Fast, fun, and highly rhetorical if not downright political. The standalone – yes, I think it works well on its own – sequel to Halting State Stross‘ Rule 34 is a good read.
The story revolves around sidestepped and showed sidewards Inspector Liz, a set of murders that are too coincidental to be coincidence, and the cast that comes with it.
At first the way the story is told throws me a little. To tell a story from different perspectives is relatively common in modern SF; that was not unusual. No. What got to me was that the story of every person is described as by someone else. Soon enough I got used to it, to the extent that I started to reflect on it… and indeed – it is a clue. The track grows stronger in the last third of the book, where clues are dotted all around – sometimes begging you to backtrack what you read, to check the way another person experienced it… and so the ending does not surprise.
Still, done in a neat way, so not to depend on the surprise moment.
Like with Halting State I think anyone living in the modern world should read it. Not for its poetic values and fantastic storytelling. There are, after all, better authors than Stross out there. No, you should read it because it is highly relevant to the times that we live in, asking questions about where we’re headed, and how.
This perfect day, indeed.
Good science fiction is the domain of people who have something to say, some questions to pose, regarding what we humans and our societies and our cultures are. In that science fiction is a genre that can be urgent and immediate, facilitating discussion on topics on ethics and identity and cause and consequence on a level way beyond what is possible when you have to deal with the ordinary and everyday life in the here and now. Because to science fiction there is a possibility closed to others – the possibility to extrapolate future, to ask and explore the kind of “what if” that relates to society, politics and economics.

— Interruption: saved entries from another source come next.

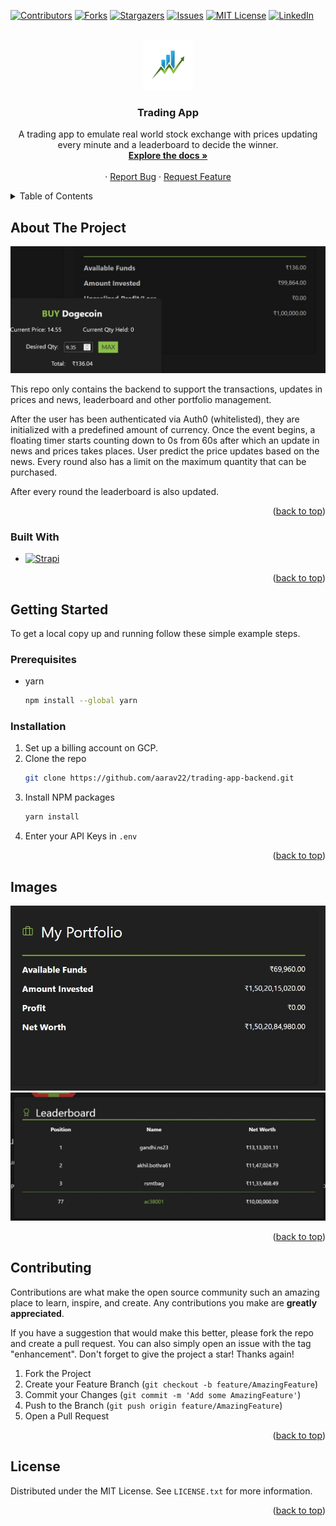 <a name="readme-top"></a>



<!-- PROJECT SHIELDS -->
<!--
*** I'm using markdown "reference style" links for readability.
*** Reference links are enclosed in brackets [ ] instead of parentheses ( ).
*** See the bottom of this document for the declaration of the reference variables
*** for contributors-url, forks-url, etc. This is an optional, concise syntax you may use.
*** https://www.markdownguide.org/basic-syntax/#reference-style-links
-->
[![Contributors][contributors-shield]][contributors-url]
[![Forks][forks-shield]][forks-url]
[![Stargazers][stars-shield]][stars-url]
[![Issues][issues-shield]][issues-url]
[![MIT License][license-shield]][license-url]
[![LinkedIn][linkedin-shield]][linkedin-url]



<!-- PROJECT LOGO -->
<br />
<div align="center">
  <a href="https://github.com/aarav22/trading-app-backend">
    <img src="images/logo.png" alt="Logo" width="80" height="80">
  </a>

<h3 align="center">Trading App</h3>

  <p align="center">
    A trading app to emulate real world stock exchange with prices updating every minute and a leaderboard to decide the winner.
    <br />
    <a href="https://github.com/aarav22/trading-app-backend"><strong>Explore the docs »</strong></a>
    <br />
    <br />
    <!-- <a href="https://github.com/aarav22/trading-app-backend">View Demo</a> -->
    ·
    <a href="https://github.com/aarav22/trading-app-backend/issues">Report Bug</a>
    ·
    <a href="https://github.com/aarav22/trading-app-backend/issues">Request Feature</a>
  </p>
</div>



<!-- TABLE OF CONTENTS -->
<details>
  <summary>Table of Contents</summary>
  <ol>
    <li>
      <a href="#about-the-project">About The Project</a>
      <ul>
        <li><a href="#built-with">Built With</a></li>
      </ul>
    </li>
    <li>
      <a href="#getting-started">Getting Started</a>
      <ul>
        <li><a href="#prerequisites">Prerequisites</a></li>
        <li><a href="#installation">Installation</a></li>
      </ul>
    </li>
    <li><a href="#usage">Usage</a></li>
    <li><a href="#contributing">Contributing</a></li>
    <li><a href="#license">License</a></li>
  </ol>
</details>


<!-- ABOUT THE PROJECT -->
## About The Project

[![Product Name Screen Shot][product-screenshot]](https://example.com)

This repo only contains the backend to support the transactions, updates in prices and news, leaderboard and other portfolio management.

After the user has been authenticated via Auth0 (whitelisted), they are initialized with a predefined amount of currency. Once the event begins, a floating timer starts counting down to 0s from 60s after which an update in news and prices takes places. User predict the price updates based on the news. Every round also has a limit on the maximum quantity that can be purchased.

After every round the leaderboard is also updated.

<p align="right">(<a href="#readme-top">back to top</a>)</p>



### Built With

* [![Strapi][Strapi]][Strapi-url]

<p align="right">(<a href="#readme-top">back to top</a>)</p>



<!-- GETTING STARTED -->
## Getting Started

To get a local copy up and running follow these simple example steps.

### Prerequisites

* yarn
  ```sh
  npm install --global yarn
  ```

### Installation

1. Set up a billing account on GCP.
2. Clone the repo
   ```sh
   git clone https://github.com/aarav22/trading-app-backend.git
   ```
3. Install NPM packages
   ```sh
   yarn install
   ```
4. Enter your API Keys in `.env`

<p align="right">(<a href="#readme-top">back to top</a>)</p>



<!-- USAGE EXAMPLES -->
## Images
[![product shot 1][product-shot-1]](#)
[![product shot 2][product-shot-2]](#)
<p align="right">(<a href="#readme-top">back to top</a>)</p>


<!-- CONTRIBUTING -->
## Contributing

Contributions are what make the open source community such an amazing place to learn, inspire, and create. Any contributions you make are **greatly appreciated**.

If you have a suggestion that would make this better, please fork the repo and create a pull request. You can also simply open an issue with the tag "enhancement".
Don't forget to give the project a star! Thanks again!

1. Fork the Project
2. Create your Feature Branch (`git checkout -b feature/AmazingFeature`)
3. Commit your Changes (`git commit -m 'Add some AmazingFeature'`)
4. Push to the Branch (`git push origin feature/AmazingFeature`)
5. Open a Pull Request

<p align="right">(<a href="#readme-top">back to top</a>)</p>



<!-- LICENSE -->
## License

Distributed under the MIT License. See `LICENSE.txt` for more information.

<p align="right">(<a href="#readme-top">back to top</a>)</p>



<!-- MARKDOWN LINKS & IMAGES -->
<!-- https://www.markdownguide.org/basic-syntax/#reference-style-links -->
[contributors-shield]: https://img.shields.io/github/contributors/aarav22/trading-app-backend.svg?style=for-the-badge
[contributors-url]: https://github.com/aarav22/trading-app-backend/graphs/contributors
[forks-shield]: https://img.shields.io/github/forks/aarav22/trading-app-backend.svg?style=for-the-badge
[forks-url]: https://github.com/aarav22/trading-app-backend/network/members
[stars-shield]: https://img.shields.io/github/stars/aarav22/trading-app-backend.svg?style=for-the-badge
[stars-url]: https://github.com/aarav22/trading-app-backend/stargazers
[issues-shield]: https://img.shields.io/github/issues/aarav22/trading-app-backend.svg?style=for-the-badge
[issues-url]: https://github.com/aarav22/trading-app-backend/issues
[license-shield]: https://img.shields.io/github/license/aarav22/trading-app-backend.svg?style=for-the-badge
[license-url]: https://github.com/aarav22/trading-app-backend/blob/master/LICENSE.txt
[linkedin-shield]: https://img.shields.io/badge/-LinkedIn-black.svg?style=for-the-badge&logo=linkedin&colorB=555
[linkedin-url]: https://linkedin.com/in/aarav22
[product-screenshot]: images/buy_img.jpeg
[product-shot-1]: images/port_img.jpeg
[product-shot-2]: images/leader_img.jpeg
[Next.js]: https://img.shields.io/badge/next.js-000000?style=for-the-badge&logo=nextdotjs&logoColor=white
[Next-url]: https://nextjs.org/
[Strapi]: https://camo.githubusercontent.com/7b181416931b19e4f5c19a139a9f8609621f9b8350f266f543bf19f93c7bf219/68747470733a2f2f7374726170692e696f2f6173736574732f7374726170692d6c6f676f2d6c696768742e737667
[Strapi-url]: https://github.com/strapi/strapi
[React.js]: https://img.shields.io/badge/React-20232A?style=for-the-badge&logo=react&logoColor=61DAFB
[React-url]: https://reactjs.org/
[Vue.js]: https://img.shields.io/badge/Vue.js-35495E?style=for-the-badge&logo=vuedotjs&logoColor=4FC08D
[Vue-url]: https://vuejs.org/
[Angular.io]: https://img.shields.io/badge/Angular-DD0031?style=for-the-badge&logo=angular&logoColor=white
[Angular-url]: https://angular.io/
[Svelte.dev]: https://img.shields.io/badge/Svelte-4A4A55?style=for-the-badge&logo=svelte&logoColor=FF3E00
[Svelte-url]: https://svelte.dev/
[Laravel.com]: https://img.shields.io/badge/Laravel-FF2D20?style=for-the-badge&logo=laravel&logoColor=white
[Laravel-url]: https://laravel.com
[Bootstrap.com]: https://img.shields.io/badge/Bootstrap-563D7C?style=for-the-badge&logo=bootstrap&logoColor=white
[Bootstrap-url]: https://getbootstrap.com
[JQuery.com]: https://img.shields.io/badge/jQuery-0769AD?style=for-the-badge&logo=jquery&logoColor=white
[JQuery-url]: https://jquery.com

Ian McDonald is one of these great “what if”-people. In Cyberabad Days he explores the “what ifs” of artificial intelligence, man and machine and the self-interested middle class and its hunt for ever more personal glory against a background of “what if” India got balkanized. The means is a series of short stories, some would call it a short story collection. But this is to belittle the book because each of the stories, together with River of Gods, build to something that is far more than a series of disconnected tales – it is a suite of different perspectives on the suicidal trip India’s upper middle classes enters upon as they try to outdo each other in wealth and glory; the stories showcases the effects on society as a whole, without never ever leaving the little person behind.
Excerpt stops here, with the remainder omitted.